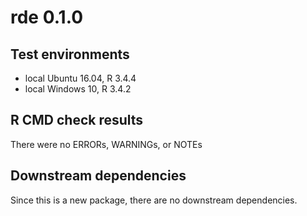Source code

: # rde 0.1.0
## Test environments
- local Ubuntu 16.04, R 3.4.4
- local Windows 10, R 3.4.2

## R CMD check results
There were no ERRORs, WARNINGs, or NOTEs

## Downstream dependencies
Since this is a new package, there are no downstream dependencies.

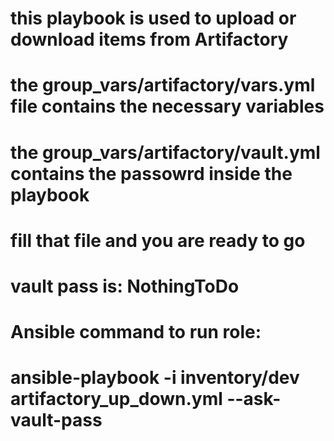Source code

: # this playbook is used to upload or download items from Artifactory
# the group_vars/artifactory/vars.yml file contains the necessary variables
# the group_vars/artifactory/vault.yml contains the passowrd inside the playbook
# fill that file and you are ready to go
#
# vault pass is: NothingToDo
# Ansible command to run role:
# ansible-playbook -i inventory/dev artifactory_up_down.yml --ask-vault-pass
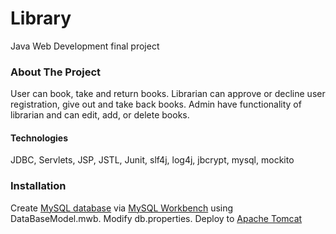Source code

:# Library
 Java Web Development final project

### About The Project
User can book, take and return books. 
Librarian can approve or decline user registration, give out and take back books.
Admin have functionality of librarian and can edit, add, or delete books.

#### Technologies
JDBC, Servlets, JSP, JSTL, Junit, slf4j, log4j, jbcrypt, mysql, mockito

### Installation
Create [MySQL database](https://www.mysql.com/downloads/) via [MySQL Workbench](https://www.mysql.com/products/workbench/) using DataBaseModel.mwb. Modify db.properties.
Deploy to [Apache Tomcat](http://tomcat.apache.org)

◆ ACTIVITY ◆
Transcribe every line from the records above without alteration, and leave out the images.

◆ WRITTEN SOLUTION ◆
Source code

: # rde 0.1.0
## Test environments
- local Ubuntu 16.04, R 3.4.4
- local Windows 10, R 3.4.2

## R CMD check results
There were no ERRORs, WARNINGs, or NOTEs

## Downstream dependencies
Since this is a new package, there are no downstream dependencies.

Source code

: # this playbook is used to upload or download items from Artifactory
# the group_vars/artifactory/vars.yml file contains the necessary variables
# the group_vars/artifactory/vault.yml contains the passowrd inside the playbook
# fill that file and you are ready to go
#
# vault pass is: NothingToDo
# Ansible command to run role:
# ansible-playbook -i inventory/dev artifactory_up_down.yml --ask-vault-pass
Source code

:# Library
 Java Web Development final project

### About The Project
User can book, take and return books. 
Librarian can approve or decline user registration, give out and take back books.
Admin have functionality of librarian and can edit, add, or delete books.

#### Technologies
JDBC, Servlets, JSP, JSTL, Junit, slf4j, log4j, jbcrypt, mysql, mockito

### Installation
Create [MySQL database](https://www.mysql.com/downloads/) via [MySQL Workbench](https://www.mysql.com/products/workbench/) using DataBaseModel.mwb. Modify db.properties.
Deploy to [Apache Tomcat](http://tomcat.apache.org)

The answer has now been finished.